From the records below, output exactly the lines running from the line containing "LUZ, N. Luta;" through the line containing "## 📋 Resumo das Alterações", and no others.

============

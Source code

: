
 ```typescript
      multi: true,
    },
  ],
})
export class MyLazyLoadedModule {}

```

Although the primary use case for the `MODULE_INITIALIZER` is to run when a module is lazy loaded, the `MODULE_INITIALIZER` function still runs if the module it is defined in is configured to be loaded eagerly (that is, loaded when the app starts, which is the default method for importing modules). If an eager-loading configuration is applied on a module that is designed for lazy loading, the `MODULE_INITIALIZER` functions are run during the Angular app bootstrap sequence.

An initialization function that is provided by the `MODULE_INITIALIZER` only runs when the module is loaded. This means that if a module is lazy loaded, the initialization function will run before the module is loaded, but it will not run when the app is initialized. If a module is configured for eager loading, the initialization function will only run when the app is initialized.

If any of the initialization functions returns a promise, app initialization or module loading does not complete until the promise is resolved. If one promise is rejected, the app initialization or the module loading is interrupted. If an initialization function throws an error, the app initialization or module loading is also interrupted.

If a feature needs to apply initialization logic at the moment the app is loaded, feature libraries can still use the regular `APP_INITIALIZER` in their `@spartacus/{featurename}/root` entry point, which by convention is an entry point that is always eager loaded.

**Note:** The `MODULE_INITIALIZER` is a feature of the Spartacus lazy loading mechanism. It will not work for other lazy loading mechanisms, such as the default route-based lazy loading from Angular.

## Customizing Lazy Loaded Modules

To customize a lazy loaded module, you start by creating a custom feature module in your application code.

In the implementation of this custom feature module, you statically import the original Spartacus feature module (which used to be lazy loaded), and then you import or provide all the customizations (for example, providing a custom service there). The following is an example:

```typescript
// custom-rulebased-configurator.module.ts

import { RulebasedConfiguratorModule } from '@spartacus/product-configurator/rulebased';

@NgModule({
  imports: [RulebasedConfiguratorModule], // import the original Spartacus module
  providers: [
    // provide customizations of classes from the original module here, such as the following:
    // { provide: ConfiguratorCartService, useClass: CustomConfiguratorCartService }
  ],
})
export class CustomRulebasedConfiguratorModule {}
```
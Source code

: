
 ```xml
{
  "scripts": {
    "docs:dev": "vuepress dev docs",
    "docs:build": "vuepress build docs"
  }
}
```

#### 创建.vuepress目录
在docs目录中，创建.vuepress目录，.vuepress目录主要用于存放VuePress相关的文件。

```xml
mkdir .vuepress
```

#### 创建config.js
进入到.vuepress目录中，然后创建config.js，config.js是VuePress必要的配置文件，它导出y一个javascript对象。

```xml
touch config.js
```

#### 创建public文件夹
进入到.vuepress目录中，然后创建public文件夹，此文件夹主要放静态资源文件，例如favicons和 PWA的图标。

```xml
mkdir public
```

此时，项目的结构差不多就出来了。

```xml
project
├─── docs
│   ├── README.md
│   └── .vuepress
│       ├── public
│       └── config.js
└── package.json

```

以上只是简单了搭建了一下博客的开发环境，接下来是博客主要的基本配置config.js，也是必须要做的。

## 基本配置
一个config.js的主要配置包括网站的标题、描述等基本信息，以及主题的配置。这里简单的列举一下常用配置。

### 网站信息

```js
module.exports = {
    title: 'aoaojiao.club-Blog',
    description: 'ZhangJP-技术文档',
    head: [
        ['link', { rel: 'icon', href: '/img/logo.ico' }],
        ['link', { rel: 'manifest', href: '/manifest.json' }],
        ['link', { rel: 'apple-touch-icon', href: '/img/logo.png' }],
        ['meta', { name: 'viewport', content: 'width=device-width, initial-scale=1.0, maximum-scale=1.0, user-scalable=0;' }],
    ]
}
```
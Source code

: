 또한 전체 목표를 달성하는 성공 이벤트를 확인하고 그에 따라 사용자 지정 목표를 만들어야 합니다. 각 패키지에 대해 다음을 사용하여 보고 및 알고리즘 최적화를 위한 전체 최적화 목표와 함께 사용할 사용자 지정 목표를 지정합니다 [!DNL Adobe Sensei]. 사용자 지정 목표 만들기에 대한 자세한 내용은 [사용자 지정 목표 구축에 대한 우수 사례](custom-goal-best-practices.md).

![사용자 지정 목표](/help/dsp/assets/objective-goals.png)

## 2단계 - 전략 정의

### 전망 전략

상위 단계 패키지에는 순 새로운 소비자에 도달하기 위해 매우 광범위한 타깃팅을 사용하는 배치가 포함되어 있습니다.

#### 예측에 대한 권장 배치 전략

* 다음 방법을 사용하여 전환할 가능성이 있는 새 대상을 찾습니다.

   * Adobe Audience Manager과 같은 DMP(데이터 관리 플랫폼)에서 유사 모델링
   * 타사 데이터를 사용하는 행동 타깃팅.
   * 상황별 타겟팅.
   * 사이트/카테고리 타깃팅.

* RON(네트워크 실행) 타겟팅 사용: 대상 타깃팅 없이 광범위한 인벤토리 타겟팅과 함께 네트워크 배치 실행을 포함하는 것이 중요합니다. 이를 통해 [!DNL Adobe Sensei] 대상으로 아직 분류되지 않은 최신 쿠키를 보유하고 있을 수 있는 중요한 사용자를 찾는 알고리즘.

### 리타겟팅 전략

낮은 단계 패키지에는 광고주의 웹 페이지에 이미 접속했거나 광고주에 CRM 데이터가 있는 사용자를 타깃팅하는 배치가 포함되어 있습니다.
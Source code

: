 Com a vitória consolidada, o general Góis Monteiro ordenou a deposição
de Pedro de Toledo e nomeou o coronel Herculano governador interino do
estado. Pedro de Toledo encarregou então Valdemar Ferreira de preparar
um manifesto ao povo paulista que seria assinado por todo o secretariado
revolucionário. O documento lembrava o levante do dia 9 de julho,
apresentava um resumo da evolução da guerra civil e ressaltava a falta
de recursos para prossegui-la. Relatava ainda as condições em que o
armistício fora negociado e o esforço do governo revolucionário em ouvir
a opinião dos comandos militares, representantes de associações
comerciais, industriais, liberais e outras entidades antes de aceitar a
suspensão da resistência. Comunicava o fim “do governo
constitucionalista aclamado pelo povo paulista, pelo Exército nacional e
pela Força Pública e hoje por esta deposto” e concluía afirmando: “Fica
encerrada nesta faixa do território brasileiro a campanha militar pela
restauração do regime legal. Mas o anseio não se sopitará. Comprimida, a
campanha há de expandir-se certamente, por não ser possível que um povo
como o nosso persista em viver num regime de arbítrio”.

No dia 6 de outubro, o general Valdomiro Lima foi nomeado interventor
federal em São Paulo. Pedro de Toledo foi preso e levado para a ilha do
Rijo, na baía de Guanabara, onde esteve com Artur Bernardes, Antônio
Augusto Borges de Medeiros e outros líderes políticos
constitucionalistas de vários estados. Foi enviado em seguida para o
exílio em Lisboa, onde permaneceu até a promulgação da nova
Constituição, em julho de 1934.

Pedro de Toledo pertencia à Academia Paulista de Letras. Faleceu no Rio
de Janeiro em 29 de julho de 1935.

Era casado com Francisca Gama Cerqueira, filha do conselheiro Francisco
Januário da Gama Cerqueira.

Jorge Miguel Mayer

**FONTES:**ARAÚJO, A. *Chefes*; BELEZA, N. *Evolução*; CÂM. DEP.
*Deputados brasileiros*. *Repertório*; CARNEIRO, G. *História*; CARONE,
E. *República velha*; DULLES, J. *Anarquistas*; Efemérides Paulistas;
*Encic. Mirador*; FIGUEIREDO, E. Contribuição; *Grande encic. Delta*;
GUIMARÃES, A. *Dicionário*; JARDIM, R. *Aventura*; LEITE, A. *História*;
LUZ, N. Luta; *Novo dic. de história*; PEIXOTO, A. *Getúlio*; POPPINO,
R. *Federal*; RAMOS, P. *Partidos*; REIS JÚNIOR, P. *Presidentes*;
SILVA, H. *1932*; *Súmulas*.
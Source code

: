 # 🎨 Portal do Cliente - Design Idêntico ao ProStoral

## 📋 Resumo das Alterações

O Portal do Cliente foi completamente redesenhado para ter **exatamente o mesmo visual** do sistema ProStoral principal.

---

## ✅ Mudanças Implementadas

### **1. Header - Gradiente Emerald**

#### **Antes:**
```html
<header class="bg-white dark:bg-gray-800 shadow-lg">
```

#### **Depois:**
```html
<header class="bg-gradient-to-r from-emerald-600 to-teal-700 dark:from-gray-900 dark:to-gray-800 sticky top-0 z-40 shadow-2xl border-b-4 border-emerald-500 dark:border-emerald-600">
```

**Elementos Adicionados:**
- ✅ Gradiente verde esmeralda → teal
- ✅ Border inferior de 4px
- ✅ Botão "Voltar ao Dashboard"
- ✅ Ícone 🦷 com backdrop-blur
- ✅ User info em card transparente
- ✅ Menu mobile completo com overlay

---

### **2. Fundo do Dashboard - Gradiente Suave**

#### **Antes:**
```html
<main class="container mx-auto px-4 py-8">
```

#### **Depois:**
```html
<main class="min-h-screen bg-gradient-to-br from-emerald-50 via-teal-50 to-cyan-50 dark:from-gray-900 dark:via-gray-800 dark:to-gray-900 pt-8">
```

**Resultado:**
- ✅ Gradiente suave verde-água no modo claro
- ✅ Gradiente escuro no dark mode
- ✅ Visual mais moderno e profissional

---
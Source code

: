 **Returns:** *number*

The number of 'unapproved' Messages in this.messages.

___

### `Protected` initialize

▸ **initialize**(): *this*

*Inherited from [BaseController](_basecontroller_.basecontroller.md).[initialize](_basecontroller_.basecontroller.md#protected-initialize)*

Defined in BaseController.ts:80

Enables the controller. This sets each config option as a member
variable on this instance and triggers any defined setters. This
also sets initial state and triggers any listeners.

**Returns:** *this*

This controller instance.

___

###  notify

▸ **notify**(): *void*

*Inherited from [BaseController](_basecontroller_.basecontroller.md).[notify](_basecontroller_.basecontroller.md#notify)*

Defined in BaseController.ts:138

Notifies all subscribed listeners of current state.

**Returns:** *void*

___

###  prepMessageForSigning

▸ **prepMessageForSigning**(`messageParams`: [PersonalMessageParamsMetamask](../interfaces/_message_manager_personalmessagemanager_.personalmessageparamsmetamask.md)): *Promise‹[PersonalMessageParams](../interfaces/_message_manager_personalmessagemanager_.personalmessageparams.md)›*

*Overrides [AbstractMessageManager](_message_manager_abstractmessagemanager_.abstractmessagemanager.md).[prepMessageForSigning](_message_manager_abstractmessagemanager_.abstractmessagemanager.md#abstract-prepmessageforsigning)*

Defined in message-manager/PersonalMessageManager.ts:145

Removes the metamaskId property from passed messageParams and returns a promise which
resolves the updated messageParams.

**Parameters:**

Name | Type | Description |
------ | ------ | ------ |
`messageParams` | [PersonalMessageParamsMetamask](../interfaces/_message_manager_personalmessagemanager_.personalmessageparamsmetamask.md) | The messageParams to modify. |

============

▶ **Finished task**
LUZ, N. Luta; *Novo dic. de história*; PEIXOTO, A. *Getúlio*; POPPINO,
R. *Federal*; RAMOS, P. *Partidos*; REIS JÚNIOR, P. *Presidentes*;
SILVA, H. *1932*; *Súmulas*.
Source code

: # 🎨 Portal do Cliente - Design Idêntico ao ProStoral

## 📋 Resumo das Alterações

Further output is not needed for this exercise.